High-Performance, Accurate Large-Scale Quantum Chemistry Calculations on GPU Supercomputers using Coulomb-Perturbed Fragmentation

Predicting the chemico-physical properties of large molecular systems is a formidable challenge in chemistry and materials science. Traditional quantum mechanical methods, while accurate, have impractical scaling for large molecules with thousands of atoms, which are crucial in the development of novel therapeutics, catalysts, and nanomaterials. To address this, molecular fragmentation algorithms have been proposed to improve scalability and enable extensive parallelism. In this article, we introduce a significant enhancement to the Fragment Molecular Orbital (FMO) method, termed the Coulomb-Perturbed Fragmentation (CPF) method.

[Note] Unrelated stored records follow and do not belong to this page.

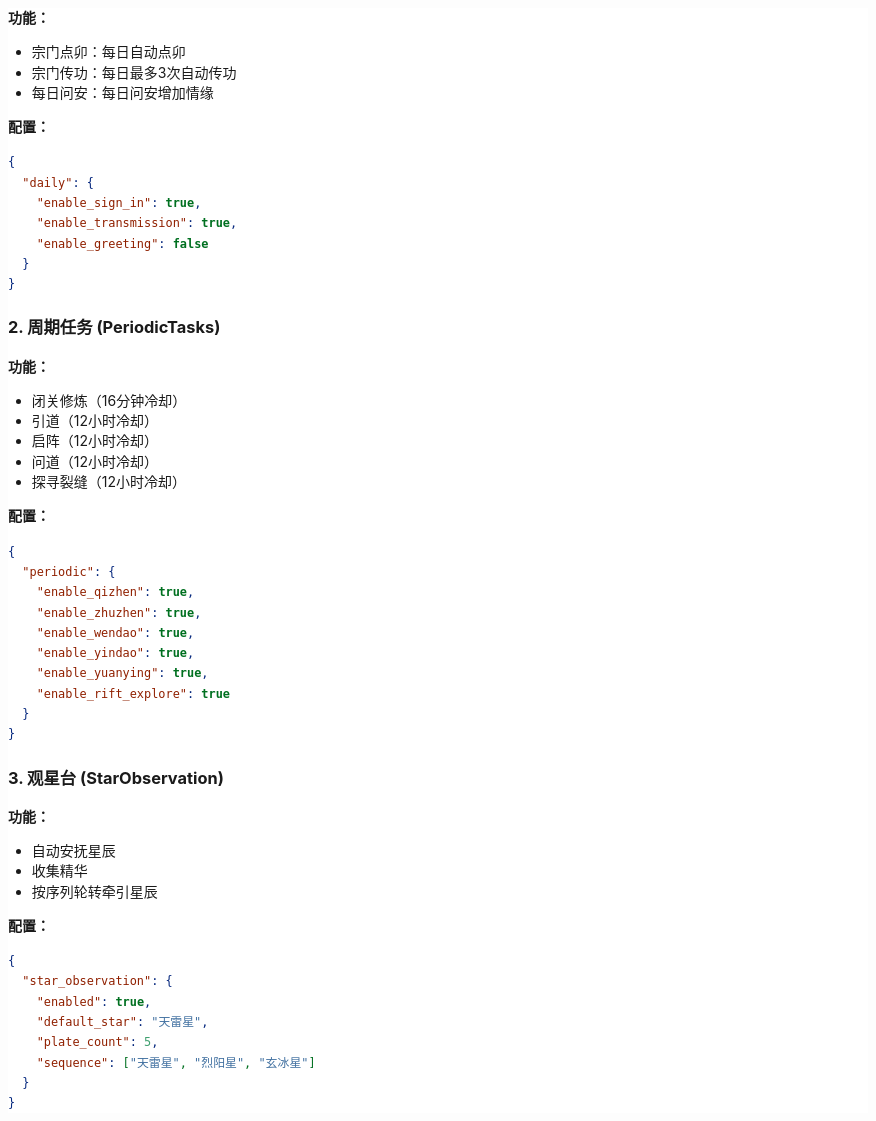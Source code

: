 **功能：**
- 宗门点卯：每日自动点卯
- 宗门传功：每日最多3次自动传功
- 每日问安：每日问安增加情缘

**配置：**
```json
{
  "daily": {
    "enable_sign_in": true,
    "enable_transmission": true,
    "enable_greeting": false
  }
}
```

### 2. 周期任务 (PeriodicTasks)

**功能：**
- 闭关修炼（16分钟冷却）
- 引道（12小时冷却）
- 启阵（12小时冷却）
- 问道（12小时冷却）
- 探寻裂缝（12小时冷却）

**配置：**
```json
{
  "periodic": {
    "enable_qizhen": true,
    "enable_zhuzhen": true,
    "enable_wendao": true,
    "enable_yindao": true,
    "enable_yuanying": true,
    "enable_rift_explore": true
  }
}
```

### 3. 观星台 (StarObservation)

**功能：**
- 自动安抚星辰
- 收集精华
- 按序列轮转牵引星辰

**配置：**
```json
{
  "star_observation": {
    "enabled": true,
    "default_star": "天雷星",
    "plate_count": 5,
    "sequence": ["天雷星", "烈阳星", "玄冰星"]
  }
}
```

CPF incorporates algorithmic improvements and implementation enhancements to optimize performance on heterogeneous computing systems equipped with a large number of GPUs. Key developments include a significant simplification of iteratitve self-consistent field (SCF) algorithm, advanced data management through a one-sided communication model, topology-aware optimizations, and a hybrid communication strategy for intra-group exchanges. Moreover, CPF integrates a distributed dynamic multi-layer load balancing scheme to optimise fragment distribution and workload management across nodes and GPUs. Performance evaluations on a 420-atom benzene molecule system comprising 35 fragments reveal that CPF outperforms existing GPU/CPU-based FMO algorithms in both efficiency and accuracy. When deployed on the Gadi supercomputer, CPF achieves over 97% parallel efficiency on 20 nodes, with scalability maintaining above 98% and 90% efficiency in weak-scaling tests for smaller and larger systems, respectively. Notably, CPF matches or exceeds the computational accuracy of conventional FMO methods, marking a substantial progress in the field of computational chemistry for fragmentation-based large-scale molecular modelling.